UNITED STATES DISTRICT COURT MIDDLE DISTRICT OF FLORIDA TAMPA DIVISION
Feb 12, 2015
CASE NO. 8:14-cv-1809-T-23MAP (M.D. Fla. Feb. 12, 2015)

Opinion

CASE NO. 8:14-cv-1809-T-23MAP

02-12-2015

TECH DATA CORPORATION, Plaintiff, v. MAINFREIGHT, INC., Defendant.


ORDER

Alleging that Mainfreight, a shipping company, failed to deliver cargo, the plaintiff sues (Doc. 1). Under Rule 14(a), Federal Rules of Civil Procedure, Mainfreight sues (Doc. 6) two non-parties, Vitran Express and Central Transport. Mainfreight allegedly "booked the carriage of the [plaintiff's] cargo with Vitrans," which "carried the cargo from Pennsylvania to a terminal operated by Central . . . located in Norcross Georgia, where the cargo was stolen." (Doc. 6 ¶¶ 7, 9)

Mainfreight sues Vitran for indemnity both under the Carmack Amendment, 49 U.S.C. § 14706, (Count I) and under the common law (Count II).
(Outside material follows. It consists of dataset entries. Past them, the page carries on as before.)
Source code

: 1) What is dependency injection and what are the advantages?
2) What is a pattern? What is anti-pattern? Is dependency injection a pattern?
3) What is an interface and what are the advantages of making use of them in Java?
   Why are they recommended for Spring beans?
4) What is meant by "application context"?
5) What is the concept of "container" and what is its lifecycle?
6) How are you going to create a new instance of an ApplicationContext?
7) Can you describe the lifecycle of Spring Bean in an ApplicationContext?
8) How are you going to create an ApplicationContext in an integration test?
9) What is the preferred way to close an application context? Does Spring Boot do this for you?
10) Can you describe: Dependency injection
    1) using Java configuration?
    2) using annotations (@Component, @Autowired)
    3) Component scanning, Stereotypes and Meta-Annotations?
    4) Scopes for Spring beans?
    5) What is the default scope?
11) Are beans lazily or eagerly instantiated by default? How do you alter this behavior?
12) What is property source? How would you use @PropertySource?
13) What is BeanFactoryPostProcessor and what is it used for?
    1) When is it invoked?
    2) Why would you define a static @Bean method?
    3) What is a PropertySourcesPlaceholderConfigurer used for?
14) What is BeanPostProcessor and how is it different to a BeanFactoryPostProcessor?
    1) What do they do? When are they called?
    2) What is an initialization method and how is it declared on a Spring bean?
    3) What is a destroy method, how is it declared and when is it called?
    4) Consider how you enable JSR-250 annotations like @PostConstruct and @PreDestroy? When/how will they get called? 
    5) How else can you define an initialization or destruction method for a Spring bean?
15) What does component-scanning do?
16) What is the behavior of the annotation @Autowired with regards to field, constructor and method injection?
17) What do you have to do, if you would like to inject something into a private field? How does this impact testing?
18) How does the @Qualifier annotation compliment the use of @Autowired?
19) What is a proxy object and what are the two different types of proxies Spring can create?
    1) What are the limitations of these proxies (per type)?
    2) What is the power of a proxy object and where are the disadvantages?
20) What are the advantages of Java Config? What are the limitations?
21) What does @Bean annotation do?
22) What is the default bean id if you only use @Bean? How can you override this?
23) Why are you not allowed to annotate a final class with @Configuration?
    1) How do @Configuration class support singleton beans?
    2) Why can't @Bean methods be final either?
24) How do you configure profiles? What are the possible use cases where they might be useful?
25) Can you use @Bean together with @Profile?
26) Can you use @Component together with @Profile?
Mainfreight sues Central under the common law for indemnity (Count III) and for breach of implied bailment (Count IV). Moving (Doc. 6) to dismiss, Vitran and Central argue (1) that Counts II-IV are preempted, (2) that the Middle District of Florida is an improper venue for Count I, (3) that this dispute pends before the Eastern District of Pennsylvania, and (4) that Count I states no claim.

1. Preemption

"[T]he Carmack Amendment preempts state law claims arising from failures in the transportation and delivery of goods." Smith v. United Parcel Serv., 296 F.3d 1244, 1246 (11th Cir. 2002). Vitran and Central argue that each of Mainfreight's three common law claims is preempted by the Carmack Amendment. Mainfreight concedes that Count II is preempted but argues that the Carmack Amendment is inapplicable to Counts III and IV. Count III alleges that Central had an obligation to handle safely and securely the cargo and that Central "negligently or carelessly failed to fulfill its duties and obligations in this regard by allowing the cargo to be stolen." (Doc. 6 ¶ 33) Similarly, Count IV alleges that Central's possession of the cargo created an implied bailment agreement, which Central breached by losing the cargo.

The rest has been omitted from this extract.